Sorry if this is not sometime that would probably be “directly” tested, but just curious.

the first statement relates to the use of sharpe ratio for a portfolio with options embedded in them - bcos with the options your returns are inflated - and your std deviation is reduced. as a result sharpe ratio will be inflated.


use of correlation to detemine correlation is ok - possibly because you are not making a one - asset determination like the above case. there is a interplay of correlations for diversification purposes. (both numerator and denominator for diversification have correlations) - and they will move up or down together … not numerator becoming bigger and denominator becoming smaller - for the alt investments hedge funds with options case…

This is a good point as the pearson correlation coefficient requires bivariate normality in order to completely describe the relationship between the two variables, but it doesn’t require normality for use. In short, the pearson correlation coefficient won’t give you as good of an idea about the relationship if even one of the variables is not univariate normal.

Just as an aside: univariate normality is required in both variables in order to have the possibility of bivariate normality (in general, univate normality is required in all variables for the possibility of multivariate normality). However, each being univariate normal does not guarantee the multivariate normality.


I see your point in terms of how the std deviation is reduced with inflated Sharpe ratios. I think what I was trying to say is, if we know that the st deviation does not capture the total risk or “true” volatility due to asymmetrical returns, then wouldn’t it be fair to say that the st deviation metric is not a metric that can be used in these types of vehicles…

If so…

Then how can I conclude that hedge funds can give diversification benefits by looking at the correlations, given that correlation in itself uses standard deviation to calculate, which what I think we are both agreeing that it is not a reliabile statistic given the asymmetrical returns.

I guess I can apply the same logic to bonds…

I know that I can not be correct here, there has to be some answer on the reason why, I just can’t figure it out.

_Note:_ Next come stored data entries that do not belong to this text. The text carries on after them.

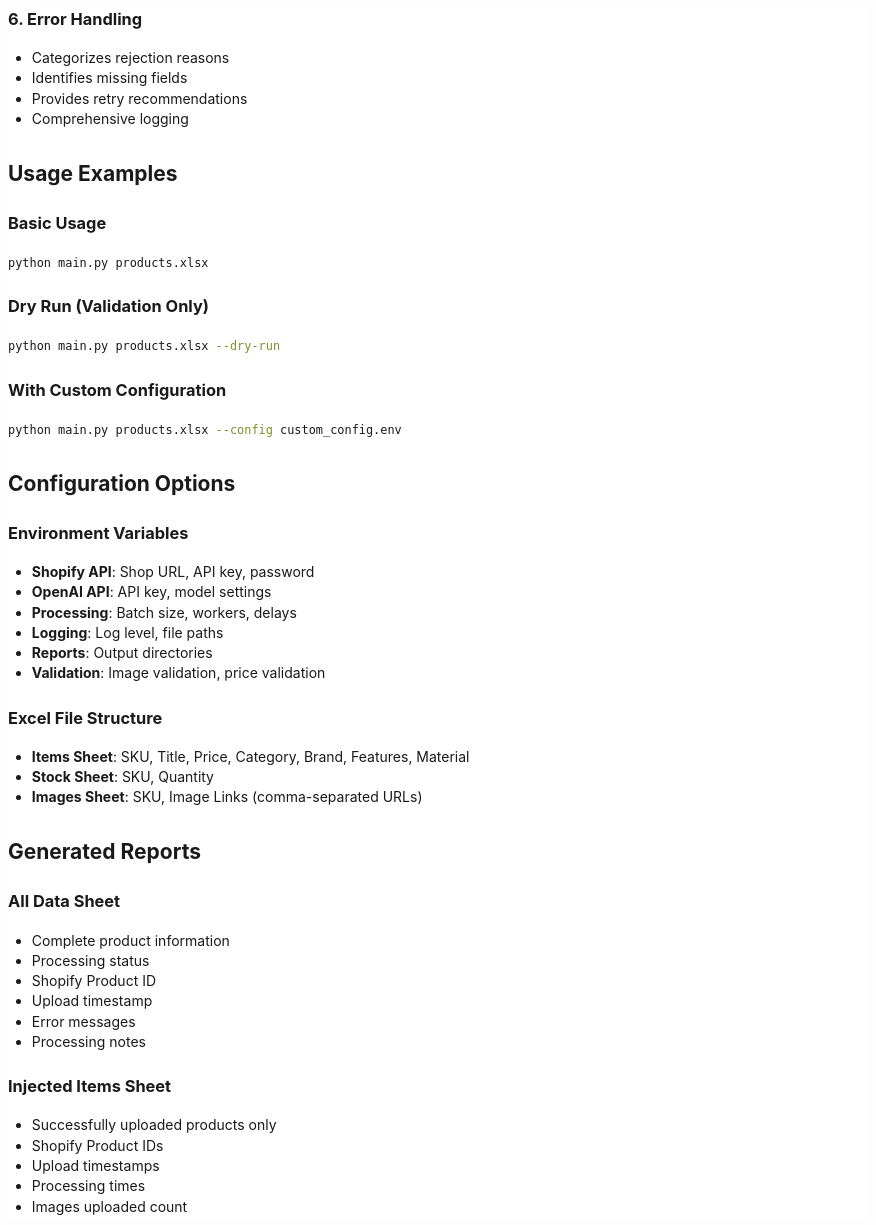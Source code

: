 ### 6. **Error Handling**
- Categorizes rejection reasons
- Identifies missing fields
- Provides retry recommendations
- Comprehensive logging

## Usage Examples

### Basic Usage
```bash
python main.py products.xlsx
```

### Dry Run (Validation Only)
```bash
python main.py products.xlsx --dry-run
```

### With Custom Configuration
```bash
python main.py products.xlsx --config custom_config.env
```

## Configuration Options

### Environment Variables
- **Shopify API**: Shop URL, API key, password
- **OpenAI API**: API key, model settings
- **Processing**: Batch size, workers, delays
- **Logging**: Log level, file paths
- **Reports**: Output directories
- **Validation**: Image validation, price validation

### Excel File Structure
- **Items Sheet**: SKU, Title, Price, Category, Brand, Features, Material
- **Stock Sheet**: SKU, Quantity
- **Images Sheet**: SKU, Image Links (comma-separated URLs)

## Generated Reports

### All Data Sheet
- Complete product information
- Processing status
- Shopify Product ID
- Upload timestamp
- Error messages
- Processing notes

### Injected Items Sheet
- Successfully uploaded products only
- Shopify Product IDs
- Upload timestamps
- Processing times
- Images uploaded count
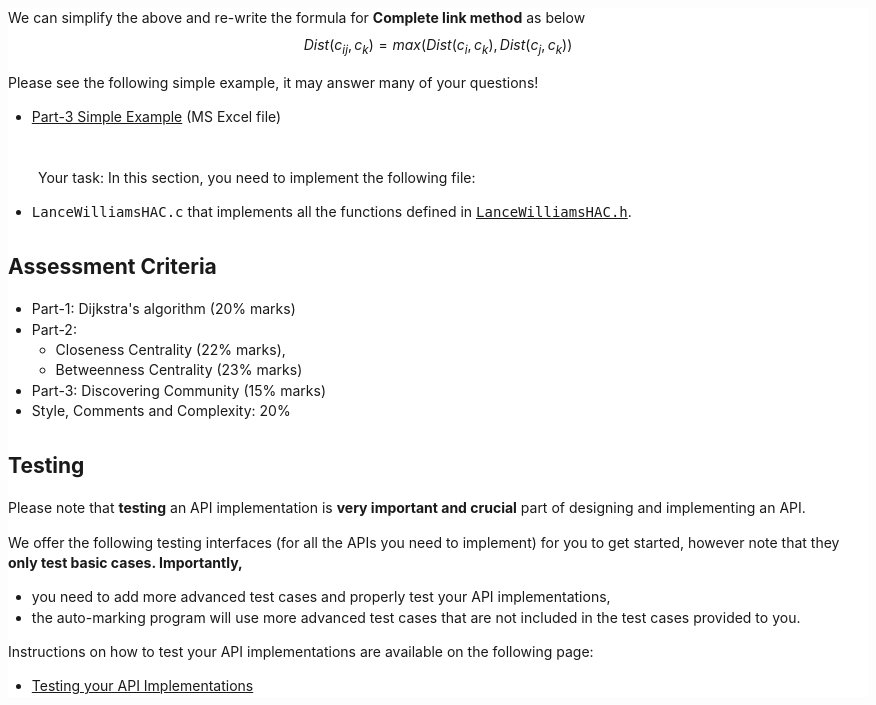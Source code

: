   We can simplify the above and re-write the formula for <b>Complete link method</b> as below <br>
  $$ Dist(c_{ij},c_{k}) = max ( Dist(c_{i},c_{k}), Dist(c_{j},c_{k}) ) $$ 
  </div>
  </div>

  <p> Please see the following simple example, it may answer many of your questions!

  <ul>
  <li><a class="hlt1"  href="part-3-example.xlsx">Part-3 Simple Example</a> (MS Excel file)
  </ul>
  </p>

  <p style="margin-top:40px; margin-left:30px;">
  <span class='taskTitle'>Your task:</span> 
  In this section, you need to implement the following file:
  <ul>
  <li><tt>LanceWilliamsHAC.c</tt> that implements all the functions defined in <tt><a target="_blank" href="Ass2_files/LanceWilliamsHAC.h">LanceWilliamsHAC.h</a></tt>.
  </ul>
  </p>

  </div>

  <h2>Assessment Criteria</h2>
  <ul>

  <li>Part-1: Dijkstra's algorithm (20% marks)

  <li>Part-2: 
  	<ul>
	  <li>Closeness Centrality (22% marks), 
	  <li>Betweenness Centrality (23% marks)
	  </ul>
  <li>Part-3: Discovering Community (15% marks)
  <li>Style, Comments and Complexity: 20%
  </ul>



  <h2 id="testing">Testing</h2>
  <p class="  ">

  <p>
  Please note that <b>testing</b> an API implementation is 
  <b>very important and crucial</b> part of 
  designing and implementing an API.  

  We offer the following testing interfaces (for all the APIs you need to implement) 
  for you to get started, 
  however note that they <b>only test basic cases. Importantly,</b> 
  <ul>
  <li>you need to add more advanced test cases and properly test your API implementations, 
  <li>the auto-marking program will use more advanced test cases that are not 
  included in the test cases provided to you. </li>
  </ul>

  <p>Instructions on how to test your API implementations are available on the following page:
  <ul>
  <li><a target="_blank" href="TestingInstructions.html">Testing your API Implementations</a>
  </ul>
  <p>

While this is true, you’re overlooking the fact that the pearson correlation coefficient doesn’t require normality for describing an association between variables. Remember what it’s doing: it’s measuring a linear relationship. It is possible, that despite having non-normally distributed returns, the relationship between the two return series is linear (and the pearson correlation is presumably accurate). However, without bivariate normality, it’s also possible that the correlation coefficient isn’t capturing the full relationship of the variables (the returns, in this case, might have a non-linear relationship).

If you’re concerned about the pearson correlation not adequately representing the correlation of the returns between a hedge fund and the market, you could always plot the returns in a 2-dimensional space and examine the plotted relationship. If it appears linear, then the pearson correlation coefficient is probably doing an okay job at describing the relationship (and giving you some insight into diversification benefits). If it’s non-linear, you can see for yourself the nature of the association (one approach).

Also, remember your basics. A normal distribution is adequately described by the mean and variance/standard devation. So, a sharpe ratio, or similar metric, needs that normality for the interpretation to be accurate. Without normality, you need more parameters to describe the distribution accurately.